Non manca la voce di chi esce insoddisfatto dalle alternative finora esposte, ma niente paura, c’è ancora un’ultima possibilità di rivalsa. Alcuni filosofi, infatti, ritengono che ci sia un’altra posizione nel ventaglio delle scelte. La risposta allora non diventa più “nulla” o “tutto”, quanto piuttosto “qualcosa esiste mentre qualcosa non esiste”. Sembra la risposta più scontata: io esisto, così come le macchine, mentre Pegaso e gli unicorni no. Eppure, anche in questo caso ci sono delle difficoltà non da poco che impongono di ricercare delle soluzioni e che fanno propendere gli studiosi verso altre ipotesi. La maggiore corrente che è fedele a quest’ultima risposta è quella che prende il nome di meinonghianismo – da Meinong, colui a cui si fa risalire l’idea per cui esistere non sia altro che una proprietà come le altre. Secondo questa prospettiva ogni ente viene identificato da un pacchetto di proprietà; i pacchetti in cui è presente la proprietà dell’esistenza si riferiscono a entità che sono da contare all’interno dell’inventario del mondo. Pensiamo allora ad alcuni pacchetti possibili: <avere una forma sferica, essere riempito d’aria, esistere> identificherebbe un palla che esiste, <essere un animale razionale, esistere> indentificherebbe l’essere umano e così via. Certo, si può essere più precisi, ma questo serve per rendere l’idea. Se, però, si creano pacchetti come <essere un cerchio, essere quadrato, esistere> si creerebbero degli enti contraddittori come, appunto, un “cerchio quadrato”. Quest’ultima posizione, perciò, ha delle problematiche, ma, d’altra parte, rende molto più facile ed intuitiva la spiegazione del perché alcune entità non esistono, senza doversi complicare la vita con i quantificatori esistenziali.

In nuce ci sono molte possibilità diverse riguardo alla questione ontologica, ma hanno tutte quante delle problematiche. Ognuna di queste può essere ed è stata indagata in maniera molto approfondita. In questo articolo si è voluto solamente far assaporare quanto possa essere in realtà difficile e non scontato affrontare un tale quesito.
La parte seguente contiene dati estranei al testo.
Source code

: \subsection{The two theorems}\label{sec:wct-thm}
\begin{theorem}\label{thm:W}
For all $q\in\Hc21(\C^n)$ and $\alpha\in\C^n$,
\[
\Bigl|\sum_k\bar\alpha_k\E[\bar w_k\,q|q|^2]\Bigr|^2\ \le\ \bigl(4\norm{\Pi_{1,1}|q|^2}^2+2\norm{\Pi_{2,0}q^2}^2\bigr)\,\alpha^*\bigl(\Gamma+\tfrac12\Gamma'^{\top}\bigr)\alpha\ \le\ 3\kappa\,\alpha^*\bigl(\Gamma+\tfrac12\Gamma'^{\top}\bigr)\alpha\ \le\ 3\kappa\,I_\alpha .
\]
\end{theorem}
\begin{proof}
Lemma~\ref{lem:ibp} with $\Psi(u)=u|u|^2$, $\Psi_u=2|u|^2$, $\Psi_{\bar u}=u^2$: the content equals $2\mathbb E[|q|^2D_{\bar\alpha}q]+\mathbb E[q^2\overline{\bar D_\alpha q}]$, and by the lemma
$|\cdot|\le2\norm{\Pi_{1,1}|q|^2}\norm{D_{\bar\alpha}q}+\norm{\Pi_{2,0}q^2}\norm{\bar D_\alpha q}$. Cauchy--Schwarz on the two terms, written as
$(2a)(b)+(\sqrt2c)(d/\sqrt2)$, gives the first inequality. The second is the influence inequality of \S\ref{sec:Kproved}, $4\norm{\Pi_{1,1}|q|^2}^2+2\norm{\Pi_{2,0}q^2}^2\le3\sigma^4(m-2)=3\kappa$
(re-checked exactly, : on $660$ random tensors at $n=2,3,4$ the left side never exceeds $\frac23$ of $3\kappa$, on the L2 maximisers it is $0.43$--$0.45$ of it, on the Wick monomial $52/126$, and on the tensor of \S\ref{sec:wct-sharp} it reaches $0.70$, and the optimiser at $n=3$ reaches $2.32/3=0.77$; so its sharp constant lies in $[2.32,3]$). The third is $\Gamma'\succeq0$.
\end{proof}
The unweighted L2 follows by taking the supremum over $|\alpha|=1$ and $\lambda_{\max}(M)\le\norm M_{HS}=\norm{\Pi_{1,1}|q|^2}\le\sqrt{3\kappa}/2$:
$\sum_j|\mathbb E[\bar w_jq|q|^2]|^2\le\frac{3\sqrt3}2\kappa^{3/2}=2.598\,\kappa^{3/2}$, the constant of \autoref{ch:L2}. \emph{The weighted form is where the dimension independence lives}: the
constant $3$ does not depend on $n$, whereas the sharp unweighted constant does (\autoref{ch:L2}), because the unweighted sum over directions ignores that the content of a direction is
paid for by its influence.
Oltre alle differenze che ci sono tra le diverse alternative che abbiamo visto, da quelli che dubitano già della domanda, a quelli che rispondo “nulla”, “tutto” o “qualcosa si, qualcosa no”, è importante vedere che non sono discorsi avulsi dalla realtà, ma che sono di interesse anche nella vita quotidiana. Quando andiamo a fare la spesa e alla cassa ci viene dato lo scontrino, su questo troviamo numeri che indicano il prezzo da pagare. Se qualcuno dubitasse dell’esistenza dei numeri, non come inchiostro stampato, ma proprio come concetto, potrebbe iniziare a litigare con la commessa rifiutandosi di pagare sostenendo che quelle cifre non significano proprio nulla. Anche se l’esempio è un po’ irrealistico, serve per mostrare concretamente che fare metafisica o ontologia è qualcosa che, inconsciamente, facciamo tutti i giorni. Quando parliamo delle nostre idee, stiamo supponendo l’esistenza di entità astratte? Oppure abbiamo in mente una semplice scarica elettrica nel cervello?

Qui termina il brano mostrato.